Y a-t-il une forte concurrence entre les cabinets ?

Oui, il y a trop d’infirmières à domicile. La Sécu devrait réguler car certains cabinets ont du mal à vivre et cela créé des tensions. C’est une conséquence du peu de considération qu’ont les infirmières dans les hôpitaux où elles ne sont pas rémunérées à leur juste valeur. En sortant de l’école, les infirmières doivent deux ans à l’hôpital puis elles s’en vont. Quand je faisais mes études on était 30 par promotion, aujourd’hui elles sont 90 et seulement 40 sont réellement motivées.

 

« On fait partie de la famille, les gens se

confient, certains patients nous tutoient… »

 

Vous en sortez-vous ?

La population vieillit, je perds mes patients. Ce qui permet de nous rattraper, c’est le raccourcissement des séjours à l’hôpital qui génèrent des soins à domicile sur des courtes périodes. Ce qui est bien rémunéré, ce sont les soins liés à la chimio, aux perfusions. La fin de vie à domicile.
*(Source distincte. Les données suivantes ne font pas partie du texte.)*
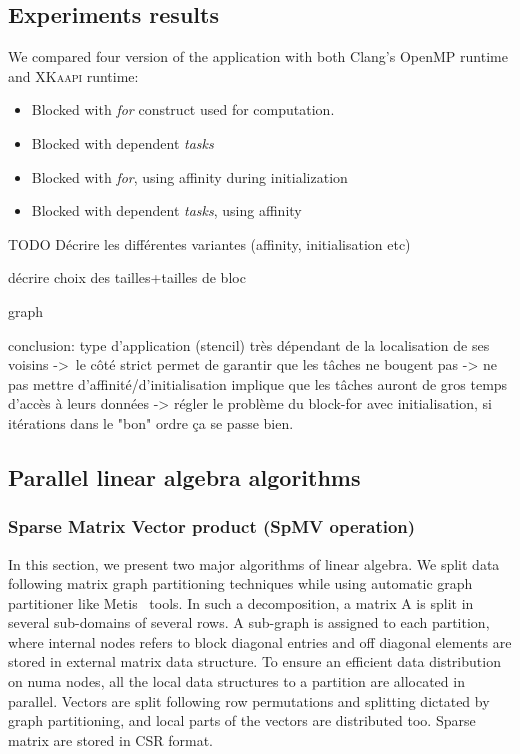 \documentclass{Styles/llncs}
\newcommand{\kaapi}{\textsc{\mbox{XKaapi}}\xspace}
\begin{document}
\subsection{Experiments results}

We compared four version of the application with both Clang's OpenMP runtime
and \kaapi runtime:

\begin{itemize}
  \item Blocked with \emph{for} construct used for computation.
  \item Blocked with dependent \emph{tasks}
  \item Blocked with \emph{for}, using affinity during initialization
  \item Blocked with dependent \emph{tasks}, using affinity
\end{itemize}

TODO Décrire les différentes variantes
(affinity, initialisation etc)

décrire choix des tailles+tailles de bloc

graph

conclusion: type d'application (stencil) très dépendant de la localisation de ses voisins
-> le côté strict permet de garantir que les tâches ne bougent pas
-> ne pas mettre d'affinité/d'initialisation implique que les tâches auront de gros temps d'accès à leurs données
-> régler le problème du block-for avec initialisation, si itérations dans le "bon" ordre ça se passe bien.

\subsection{Parallel linear algebra algorithms}

\subsubsection{Sparse Matrix Vector product (SpMV operation)}

In this section, we present two major algorithms of linear algebra. We split data following matrix graph partitioning techniques \cite{Saad:2003:IMS:829576} while using automatic graph partitioner like Metis~\cite{metis} tools. In such a decomposition, a matrix A is split in several sub-domains of several rows. A sub-graph is assigned to each partition, where internal nodes refers to block diagonal entries and off diagonal elements are stored in external matrix data structure. To ensure an efficient data distribution on numa nodes, all the local data structures to a partition are allocated in parallel. Vectors are split following row permutations and splitting dictated by graph partitioning, and local parts of the vectors are distributed too. Sparse matrix are stored in CSR format.
\end{document}
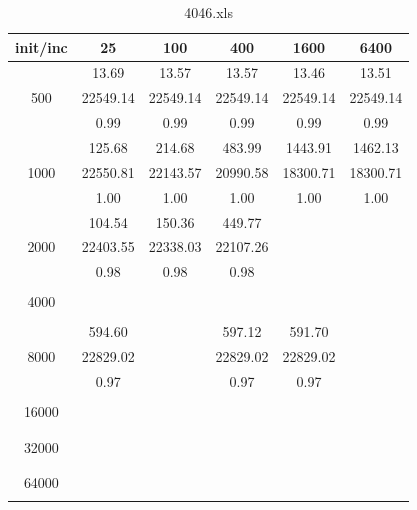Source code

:{\begin{table}[th]
\caption{4046.xls}
\label{tab:4046.xls}
\centering
\begin{tabular}{|c||c|c|c|c|c|}
\hline
init/inc & 25 & 100 & 400 & 1600 & 6400 \\ \hline \hline
  & 13.69 & 13.57 & 13.57 & 13.46 & 13.51\\ 
500  & 22549.14 & 22549.14 & 22549.14 & 22549.14 & 22549.14\\ 
  & 0.99 & 0.99 & 0.99 & 0.99 & 0.99\\ \hline 
  & 125.68 & 214.68 & 483.99 & 1443.91 & 1462.13\\ 
1000  & 22550.81 & 22143.57 & 20990.58 & 18300.71 & 18300.71\\ 
  & 1.00 & 1.00 & 1.00 & 1.00 & 1.00\\ \hline 
  & 104.54 & 150.36 & 449.77 &  & \\ 
2000  & 22403.55 & 22338.03 & 22107.26 &  & \\ 
  & 0.98 & 0.98 & 0.98 &  & \\ \hline 
  &  &  &  &  & \\ 
4000  &  &  &  &  & \\ 
  &  &  &  &  & \\ \hline 
  & 594.60 &  & 597.12 & 591.70 & \\ 
8000  & 22829.02 &  & 22829.02 & 22829.02 & \\ 
  & 0.97 &  & 0.97 & 0.97 & \\ \hline 
  &  &  &  &  & \\ 
16000  &  &  &  &  & \\ 
  &  &  &  &  & \\ \hline 
  &  &  &  &  & \\ 
32000  &  &  &  &  & \\ 
  &  &  &  &  & \\ \hline 
  &  &  &  &  & \\ 
64000  &  &  &  &  & \\ 
  &  &  &  &  & \\ \hline 
\end{tabular}
\end{table}

\cleardoublepage
}%
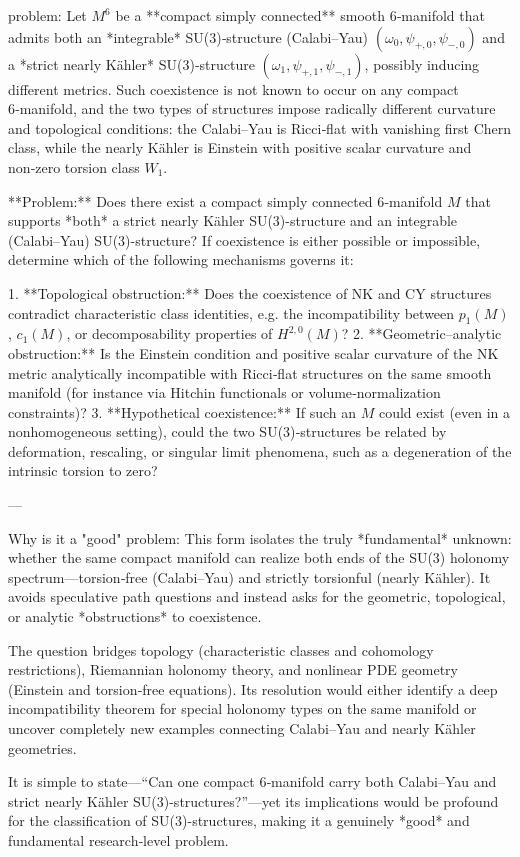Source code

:problem:  
Let \(M^6\) be a **compact simply connected** smooth 6‑manifold that admits both an *integrable* SU(3)‑structure (Calabi–Yau) \((\omega_0, \psi_{+,0}, \psi_{-,0})\) and a *strict nearly Kähler* SU(3)‑structure \((\omega_1, \psi_{+,1}, \psi_{-,1})\), possibly inducing different metrics.  
Such coexistence is not known to occur on any compact 6‑manifold, and the two types of structures impose radically different curvature and topological conditions: the Calabi–Yau is Ricci‑flat with vanishing first Chern class, while the nearly Kähler is Einstein with positive scalar curvature and non‑zero torsion class \(W_1\).  

**Problem:**  
Does there exist a compact simply connected 6‑manifold \(M\) that supports *both* a strict nearly Kähler SU(3)-structure and an integrable (Calabi–Yau) SU(3)-structure?  
If coexistence is either possible or impossible, determine which of the following mechanisms governs it:

1. **Topological obstruction:** Does the coexistence of NK and CY structures contradict characteristic class identities, e.g. the incompatibility between \(p_1(M)\), \(c_1(M)\), or decomposability properties of \(H^{2,0}(M)\)?  
2. **Geometric–analytic obstruction:** Is the Einstein condition and positive scalar curvature of the NK metric analytically incompatible with Ricci‑flat structures on the same smooth manifold (for instance via Hitchin functionals or volume‑normalization constraints)?  
3. **Hypothetical coexistence:** If such an \(M\) could exist (even in a nonhomogeneous setting), could the two SU(3)‑structures be related by deformation, rescaling, or singular limit phenomena, such as a degeneration of the intrinsic torsion to zero?  

---

Why is it a "good" problem:  
This form isolates the truly *fundamental* unknown: whether the same compact manifold can realize both ends of the SU(3) holonomy spectrum—torsion‑free (Calabi–Yau) and strictly torsionful (nearly Kähler). It avoids speculative path questions and instead asks for the geometric, topological, or analytic *obstructions* to coexistence.  

The question bridges topology (characteristic classes and cohomology restrictions), Riemannian holonomy theory, and nonlinear PDE geometry (Einstein and torsion‑free equations). Its resolution would either identify a deep incompatibility theorem for special holonomy types on the same manifold or uncover completely new examples connecting Calabi–Yau and nearly Kähler geometries.  

It is simple to state—“Can one compact 6‑manifold carry both Calabi–Yau and strict nearly Kähler SU(3)-structures?”—yet its implications would be profound for the classification of SU(3)-structures, making it a genuinely *good* and fundamental research‑level problem.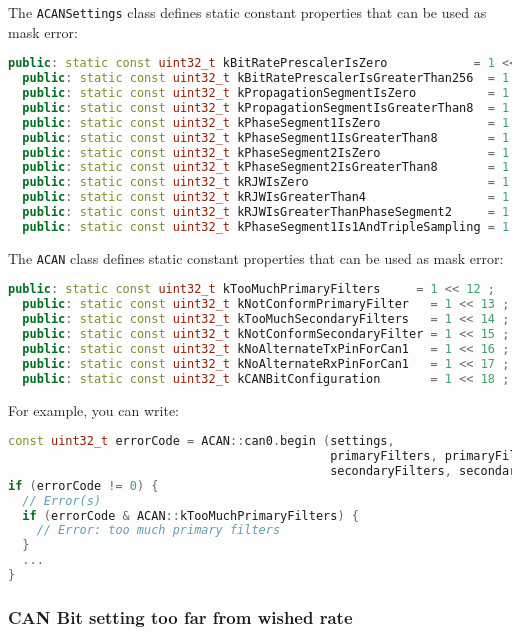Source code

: \documentclass[10pt, a4paper, obeyspaces, openany]{extarticle}
\newcommand \subsubsectionLabel[2]{\subsubsection{#1}\label{subsubsec:#2}}
\begin{document}
The \texttt{ACANSettings} class defines static constant properties that can be used as mask error:
{ \small\begin{lstlisting}[language=c++]
  public: static const uint32_t kBitRatePrescalerIsZero            = 1 <<  0 ;
  public: static const uint32_t kBitRatePrescalerIsGreaterThan256  = 1 <<  1 ;
  public: static const uint32_t kPropagationSegmentIsZero          = 1 <<  2 ;
  public: static const uint32_t kPropagationSegmentIsGreaterThan8  = 1 <<  3 ;
  public: static const uint32_t kPhaseSegment1IsZero               = 1 <<  4 ;
  public: static const uint32_t kPhaseSegment1IsGreaterThan8       = 1 <<  5 ;
  public: static const uint32_t kPhaseSegment2IsZero               = 1 <<  6 ;
  public: static const uint32_t kPhaseSegment2IsGreaterThan8       = 1 <<  7 ;
  public: static const uint32_t kRJWIsZero                         = 1 <<  8 ;
  public: static const uint32_t kRJWIsGreaterThan4                 = 1 <<  9 ;
  public: static const uint32_t kRJWIsGreaterThanPhaseSegment2     = 1 << 10 ;
  public: static const uint32_t kPhaseSegment1Is1AndTripleSampling = 1 << 11 ;
\end{lstlisting}}

The \texttt{ACAN} class defines static constant properties that can be used as mask error:
{ \small\begin{lstlisting}[language=c++]
  public: static const uint32_t kTooMuchPrimaryFilters     = 1 << 12 ;
  public: static const uint32_t kNotConformPrimaryFilter   = 1 << 13 ;
  public: static const uint32_t kTooMuchSecondaryFilters   = 1 << 14 ;
  public: static const uint32_t kNotConformSecondaryFilter = 1 << 15 ;
  public: static const uint32_t kNoAlternateTxPinForCan1   = 1 << 16 ;
  public: static const uint32_t kNoAlternateRxPinForCan1   = 1 << 17 ;
  public: static const uint32_t kCANBitConfiguration       = 1 << 18 ;
\end{lstlisting}}

For example, you can write:
{ \small\begin{lstlisting}[language=c++]
const uint32_t errorCode = ACAN::can0.begin (settings,
                                             primaryFilters, primaryFilterCount,
                                             secondaryFilters, secondaryFilterCount) ;
if (errorCode != 0) {
  // Error(s)
  if (errorCode & ACAN::kTooMuchPrimaryFilters) {
    // Error: too much primary filters
  }
  ...
}
\end{lstlisting}}

\subsubsectionLabel{CAN Bit setting too far from wished rate}{CANBitTooFarError}
\end{document}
Bien sûr, cela exige beaucoup d’implication. Nous faisons des formations car il y a de nouvelles méthodes, de nouvelles techniques. Humainement, il faut trouver le juste milieu. La famille pose beaucoup de questions. Nous sommes très proches de certains patients, et quand ça finit mal, tout le monde trinque. Une fois par semaine au cabinet, entre infirmières, on échange nos infos sur les patients et nous nous retrouvons pour une grande réunion mensuelle.

Ces situations sont très éprouvantes pour les soignants…

Oui, mais je serai motivée jusqu’à ma retraite. J’aime beaucoup le contact avec les gens. C’est très enrichissant. J’aime discuter. On fait partie de la famille, on nous invite aux fêtes, les gens se confient, certains patients nous tutoient, nous appellent par nos prénoms…

 

Les infirmières sont également les premières observatrices de la précarité grandissante au sein de la population.

Il y a de plus en plus de cas difficiles. Vous entrez, vous voyez le contexte, mais on fait les soins. On ne va pas laisser les gens dans la panade. Après avoir fait tous les soins, il arrive que les gens vous disent : « J’ai pas les sous ». On fait régler chaque semaine pour ne pas avoir des sommes énormes impayées à la fin. Les chèques en bois, ça arrive quand même. »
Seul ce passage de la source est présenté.